Les chanteurs de Neue Vocalsolisten habillés en blanc (suivant les prescriptions du compositeur) s'assoient sur les chaises disposées en cercle, en formation légèrement différente de l'original. Ils s'apprêtent à chanter les 51 sections qui sont déterminées chacune par une différente "mélodie harmonique", partant de la note si bémol comme fondamentale. Il s'agit souvent de chanter un ou plusieurs mots ou phonèmes sur une même note. Tout le réseau harmonique se fonde donc sur cinq notes, la note fondamentale et ses harmoniques (tons qui résonnent naturellement depuis une note basse). Si cette uniformité psalmodique n'apporte pas assez de variété dans l'expression musicale, le compositeur accorde une liberté d'exécution qui fait de chaque interprétation une expérience à part entière. Chaque soliste choisit un modèle (rythmique et phonétique) et prononce un "mot magique" : le nom d'une divinité "exotique" (aborigène, africaine, asiatique et autres) mais malgré les différences entre les parties chantées/psalmodiées, le passage à la section suivante ne se fait qu'après avoir atteint un accord (Stimmung) rythmico-tonal entre les six solistes.

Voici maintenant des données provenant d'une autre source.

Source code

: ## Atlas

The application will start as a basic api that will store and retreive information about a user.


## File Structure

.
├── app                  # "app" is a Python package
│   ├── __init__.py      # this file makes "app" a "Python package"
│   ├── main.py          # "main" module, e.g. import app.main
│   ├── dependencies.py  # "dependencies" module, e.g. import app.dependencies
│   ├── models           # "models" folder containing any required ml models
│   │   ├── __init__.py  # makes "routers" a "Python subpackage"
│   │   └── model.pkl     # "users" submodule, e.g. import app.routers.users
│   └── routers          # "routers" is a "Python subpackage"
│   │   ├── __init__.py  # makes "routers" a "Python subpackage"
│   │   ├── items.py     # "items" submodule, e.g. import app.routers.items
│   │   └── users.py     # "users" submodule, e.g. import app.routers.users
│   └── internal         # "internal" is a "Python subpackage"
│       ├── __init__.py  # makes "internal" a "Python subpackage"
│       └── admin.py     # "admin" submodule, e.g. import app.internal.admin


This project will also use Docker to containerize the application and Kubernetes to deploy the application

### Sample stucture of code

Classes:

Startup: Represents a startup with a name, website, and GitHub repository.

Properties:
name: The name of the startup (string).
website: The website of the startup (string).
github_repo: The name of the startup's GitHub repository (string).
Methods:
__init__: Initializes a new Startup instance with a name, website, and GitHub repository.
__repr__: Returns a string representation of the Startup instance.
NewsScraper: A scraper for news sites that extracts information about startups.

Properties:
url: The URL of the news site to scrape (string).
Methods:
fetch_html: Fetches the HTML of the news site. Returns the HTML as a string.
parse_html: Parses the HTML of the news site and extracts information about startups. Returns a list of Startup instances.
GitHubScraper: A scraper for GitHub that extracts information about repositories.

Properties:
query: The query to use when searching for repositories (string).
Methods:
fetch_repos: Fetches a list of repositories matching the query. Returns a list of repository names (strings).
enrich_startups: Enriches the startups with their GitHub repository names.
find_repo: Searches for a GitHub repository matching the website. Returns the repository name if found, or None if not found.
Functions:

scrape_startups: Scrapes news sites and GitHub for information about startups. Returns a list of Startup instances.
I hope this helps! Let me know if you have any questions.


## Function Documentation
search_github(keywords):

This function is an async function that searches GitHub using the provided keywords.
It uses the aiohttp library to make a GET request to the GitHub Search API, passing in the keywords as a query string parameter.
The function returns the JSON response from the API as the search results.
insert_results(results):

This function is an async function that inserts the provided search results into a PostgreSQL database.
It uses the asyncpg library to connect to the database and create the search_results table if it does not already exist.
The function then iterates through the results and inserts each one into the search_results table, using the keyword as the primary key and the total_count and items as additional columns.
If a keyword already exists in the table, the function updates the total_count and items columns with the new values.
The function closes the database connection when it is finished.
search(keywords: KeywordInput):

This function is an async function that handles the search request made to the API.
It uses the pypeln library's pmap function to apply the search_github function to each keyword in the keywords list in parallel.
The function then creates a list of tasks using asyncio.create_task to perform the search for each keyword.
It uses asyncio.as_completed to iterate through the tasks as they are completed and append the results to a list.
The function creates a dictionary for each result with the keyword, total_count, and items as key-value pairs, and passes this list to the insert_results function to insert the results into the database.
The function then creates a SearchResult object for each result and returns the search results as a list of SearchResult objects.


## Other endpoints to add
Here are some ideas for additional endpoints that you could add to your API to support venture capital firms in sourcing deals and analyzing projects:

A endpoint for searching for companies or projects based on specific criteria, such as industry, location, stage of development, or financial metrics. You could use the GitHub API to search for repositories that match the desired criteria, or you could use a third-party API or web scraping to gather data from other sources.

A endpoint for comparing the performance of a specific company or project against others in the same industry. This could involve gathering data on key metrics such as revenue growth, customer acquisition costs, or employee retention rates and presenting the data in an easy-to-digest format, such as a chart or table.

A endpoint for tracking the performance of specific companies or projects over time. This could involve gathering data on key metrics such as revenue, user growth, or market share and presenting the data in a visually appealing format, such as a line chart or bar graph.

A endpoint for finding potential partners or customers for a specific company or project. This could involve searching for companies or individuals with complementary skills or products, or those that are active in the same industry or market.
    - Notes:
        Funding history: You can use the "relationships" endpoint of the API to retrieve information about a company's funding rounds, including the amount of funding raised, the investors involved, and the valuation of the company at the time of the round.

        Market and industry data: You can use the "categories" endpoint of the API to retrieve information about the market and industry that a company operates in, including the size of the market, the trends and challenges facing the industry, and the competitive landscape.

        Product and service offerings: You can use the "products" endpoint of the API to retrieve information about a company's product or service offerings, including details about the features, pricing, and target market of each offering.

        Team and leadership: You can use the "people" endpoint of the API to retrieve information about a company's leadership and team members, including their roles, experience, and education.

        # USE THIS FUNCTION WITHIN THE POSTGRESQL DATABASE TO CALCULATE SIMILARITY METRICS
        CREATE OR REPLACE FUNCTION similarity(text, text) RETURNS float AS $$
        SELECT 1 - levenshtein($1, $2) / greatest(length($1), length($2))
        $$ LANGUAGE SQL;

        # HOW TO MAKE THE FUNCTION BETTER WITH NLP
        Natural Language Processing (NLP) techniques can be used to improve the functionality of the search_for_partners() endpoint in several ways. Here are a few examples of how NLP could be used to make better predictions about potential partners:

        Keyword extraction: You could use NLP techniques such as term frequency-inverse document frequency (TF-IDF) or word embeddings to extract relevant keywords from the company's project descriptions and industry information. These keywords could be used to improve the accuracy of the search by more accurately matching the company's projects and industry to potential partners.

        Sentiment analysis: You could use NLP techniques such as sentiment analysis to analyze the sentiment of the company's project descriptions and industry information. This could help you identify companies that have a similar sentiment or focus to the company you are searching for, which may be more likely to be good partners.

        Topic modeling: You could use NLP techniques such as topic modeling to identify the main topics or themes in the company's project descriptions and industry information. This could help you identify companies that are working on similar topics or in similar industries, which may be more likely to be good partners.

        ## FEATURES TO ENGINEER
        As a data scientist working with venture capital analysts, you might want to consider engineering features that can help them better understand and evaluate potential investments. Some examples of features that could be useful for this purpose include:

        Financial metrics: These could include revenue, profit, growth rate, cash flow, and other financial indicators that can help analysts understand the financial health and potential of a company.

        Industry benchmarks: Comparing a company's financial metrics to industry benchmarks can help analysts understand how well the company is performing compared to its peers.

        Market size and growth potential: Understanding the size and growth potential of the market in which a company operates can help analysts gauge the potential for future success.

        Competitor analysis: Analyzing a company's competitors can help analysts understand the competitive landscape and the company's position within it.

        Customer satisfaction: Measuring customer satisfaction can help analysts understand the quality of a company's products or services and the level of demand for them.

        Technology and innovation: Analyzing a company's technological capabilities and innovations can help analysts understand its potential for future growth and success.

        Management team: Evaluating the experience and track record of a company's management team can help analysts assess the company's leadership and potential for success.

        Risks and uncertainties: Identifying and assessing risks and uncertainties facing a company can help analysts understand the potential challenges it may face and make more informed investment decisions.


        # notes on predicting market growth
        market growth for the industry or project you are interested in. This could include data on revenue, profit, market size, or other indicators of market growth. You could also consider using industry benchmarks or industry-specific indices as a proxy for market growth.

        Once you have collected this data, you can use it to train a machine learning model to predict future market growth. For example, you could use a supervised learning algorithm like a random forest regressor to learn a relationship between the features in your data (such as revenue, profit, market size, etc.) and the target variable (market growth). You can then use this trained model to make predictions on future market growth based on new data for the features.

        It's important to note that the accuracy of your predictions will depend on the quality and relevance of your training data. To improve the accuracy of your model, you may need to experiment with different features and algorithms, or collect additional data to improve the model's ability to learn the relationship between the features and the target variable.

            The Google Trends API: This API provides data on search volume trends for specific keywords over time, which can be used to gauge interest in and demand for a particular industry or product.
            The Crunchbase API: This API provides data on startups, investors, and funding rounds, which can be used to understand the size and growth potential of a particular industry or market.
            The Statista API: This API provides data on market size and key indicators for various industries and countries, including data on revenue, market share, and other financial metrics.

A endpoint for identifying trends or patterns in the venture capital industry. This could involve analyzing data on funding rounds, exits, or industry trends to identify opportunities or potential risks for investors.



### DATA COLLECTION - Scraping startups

Par conséquent, il est donc "naturel" que la basse Andreas Fischer entame le chant à la tibétaine avec un si bémol fondamental et oscillant. Son timbre rond et sombre, aux profondeurs sous-marines, résonne puissamment dans cet espace hautement acoustique, secondé par un microphone pour produire plus d'effet sonore spatial. Sa prononciation est hautement remarquée, avec un sprech-gesang très coloré dans son expression. Une fois terminé, il fait un signe de main à son confrère pour passer à l'autre section.
La soprano Johanna Vargas à la voix légère et pointue exploite à foison les cimes de son diapason, entonnant avec facilité et une précision irréprochable les différentes sonorités vocales (comme un r roulé de doubles ou triples coups de langue, à l'instar d'un bassoniste). Martin Nagy se présente par un ténor chaleureux qui met en valeur son registre médian. Il pétrit savamment les résonances harmoniques qui trouvent leur juste place dans ce dense tissu polyphonique. Il attaque les suraigus avec beaucoup d'assurance, sa voix de tête étant bien soutenue techniquement. Au contraire, sa collègue chantant en alto, la mezzo Truike van der Poel ressort avec des aigus moins stables. Toutefois, ses graves sont bien appuyés et l'émission est équilibrée, en bonne entente avec l'ensemble, surtout féminin.
La soprano II Susanne Leitz-Lorey est sensible et réactive à toutes les inflexions textuelles avec une prononciation soignée, tout en dégageant une sonorité ronde et élégante. Le baryton Guillermo Anzorena au timbre clair-obscur, parcourt tous les confins de sa riche gamme vocale, du fond ténébreux et mystérieux aux hauteurs lumineuses de la sphère harmonique. Il n'est pas moins appliqué dans la prononciation, assez claire et justement articulée.
Microphones reposés et révérences faites, le public applaudit fortement les artistes et les rappelle plusieurs fois sur la scène trônant au cœur de la Grange de Vaulerent.